WHAT YOU HAVE TO DO →
Please reproduce every record exactly as written, leaving out the pictures.

GIVEN RECORDS →
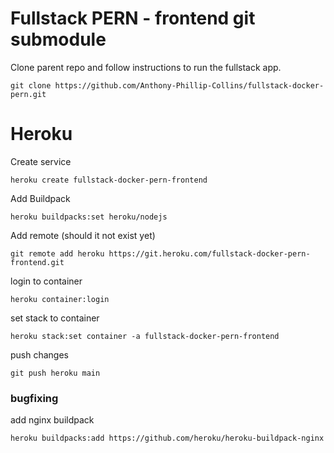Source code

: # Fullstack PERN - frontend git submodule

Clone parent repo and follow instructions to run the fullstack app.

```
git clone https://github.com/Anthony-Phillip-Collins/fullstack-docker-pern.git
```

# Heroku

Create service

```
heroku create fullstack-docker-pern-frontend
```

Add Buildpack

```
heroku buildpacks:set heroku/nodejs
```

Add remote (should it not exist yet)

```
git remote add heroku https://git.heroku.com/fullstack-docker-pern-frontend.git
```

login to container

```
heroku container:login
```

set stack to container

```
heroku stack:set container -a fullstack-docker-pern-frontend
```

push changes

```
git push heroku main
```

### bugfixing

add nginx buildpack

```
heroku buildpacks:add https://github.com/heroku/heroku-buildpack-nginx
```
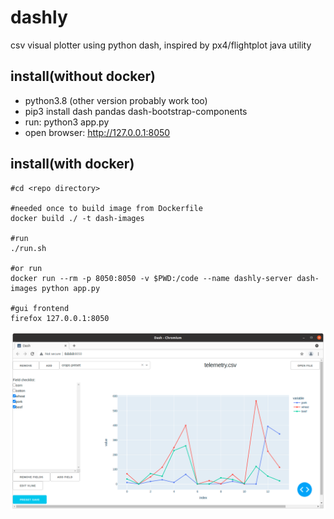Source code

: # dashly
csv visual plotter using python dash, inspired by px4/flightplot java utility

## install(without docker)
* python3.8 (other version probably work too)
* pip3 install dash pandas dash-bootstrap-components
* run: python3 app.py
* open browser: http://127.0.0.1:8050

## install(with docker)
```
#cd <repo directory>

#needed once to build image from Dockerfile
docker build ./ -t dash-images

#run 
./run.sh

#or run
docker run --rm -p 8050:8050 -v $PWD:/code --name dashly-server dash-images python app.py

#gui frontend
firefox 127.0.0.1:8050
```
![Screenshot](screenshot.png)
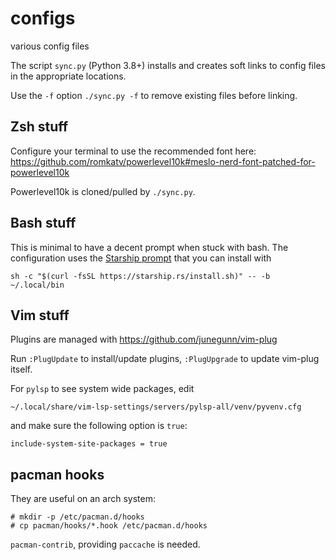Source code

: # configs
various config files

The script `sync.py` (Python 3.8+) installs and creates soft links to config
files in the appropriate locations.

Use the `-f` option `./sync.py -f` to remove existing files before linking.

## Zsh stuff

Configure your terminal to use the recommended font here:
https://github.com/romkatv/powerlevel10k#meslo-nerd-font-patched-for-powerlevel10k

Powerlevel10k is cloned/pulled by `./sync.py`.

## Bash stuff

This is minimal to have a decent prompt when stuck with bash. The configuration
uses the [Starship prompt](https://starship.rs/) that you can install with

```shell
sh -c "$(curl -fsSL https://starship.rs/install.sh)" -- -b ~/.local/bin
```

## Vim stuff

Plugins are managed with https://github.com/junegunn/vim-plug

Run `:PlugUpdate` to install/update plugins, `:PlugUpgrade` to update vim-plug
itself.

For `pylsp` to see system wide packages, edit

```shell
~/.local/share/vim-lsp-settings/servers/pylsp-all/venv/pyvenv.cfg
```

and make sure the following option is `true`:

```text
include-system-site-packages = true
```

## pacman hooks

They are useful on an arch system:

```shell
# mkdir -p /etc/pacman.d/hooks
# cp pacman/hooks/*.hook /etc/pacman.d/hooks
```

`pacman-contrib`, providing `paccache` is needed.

ANSWER TO THIS TASK →
Source code

: # Fullstack PERN - frontend git submodule

Clone parent repo and follow instructions to run the fullstack app.

```
git clone https://github.com/Anthony-Phillip-Collins/fullstack-docker-pern.git
```

# Heroku

Create service

```
heroku create fullstack-docker-pern-frontend
```

Add Buildpack

```
heroku buildpacks:set heroku/nodejs
```

Add remote (should it not exist yet)

```
git remote add heroku https://git.heroku.com/fullstack-docker-pern-frontend.git
```

login to container

```
heroku container:login
```

set stack to container

```
heroku stack:set container -a fullstack-docker-pern-frontend
```

push changes

```
git push heroku main
```

### bugfixing

add nginx buildpack

```
heroku buildpacks:add https://github.com/heroku/heroku-buildpack-nginx
```
Source code

: # dashly
csv visual plotter using python dash, inspired by px4/flightplot java utility

## install(without docker)
* python3.8 (other version probably work too)
* pip3 install dash pandas dash-bootstrap-components
* run: python3 app.py
* open browser: http://127.0.0.1:8050

## install(with docker)
```
#cd <repo directory>

#needed once to build image from Dockerfile
docker build ./ -t dash-images

#run 
./run.sh

#or run
docker run --rm -p 8050:8050 -v $PWD:/code --name dashly-server dash-images python app.py

#gui frontend
firefox 127.0.0.1:8050
```
![Screenshot](screenshot.png)
Source code

: # configs
various config files

The script `sync.py` (Python 3.8+) installs and creates soft links to config
files in the appropriate locations.

Use the `-f` option `./sync.py -f` to remove existing files before linking.

## Zsh stuff

Configure your terminal to use the recommended font here:
https://github.com/romkatv/powerlevel10k#meslo-nerd-font-patched-for-powerlevel10k

Powerlevel10k is cloned/pulled by `./sync.py`.

## Bash stuff

This is minimal to have a decent prompt when stuck with bash. The configuration
uses the [Starship prompt](https://starship.rs/) that you can install with

```shell
sh -c "$(curl -fsSL https://starship.rs/install.sh)" -- -b ~/.local/bin
```

## Vim stuff

Plugins are managed with https://github.com/junegunn/vim-plug

Run `:PlugUpdate` to install/update plugins, `:PlugUpgrade` to update vim-plug
itself.

For `pylsp` to see system wide packages, edit

```shell
~/.local/share/vim-lsp-settings/servers/pylsp-all/venv/pyvenv.cfg
```

and make sure the following option is `true`:

```text
include-system-site-packages = true
```

## pacman hooks

They are useful on an arch system:

```shell
# mkdir -p /etc/pacman.d/hooks
# cp pacman/hooks/*.hook /etc/pacman.d/hooks
```

`pacman-contrib`, providing `paccache` is needed.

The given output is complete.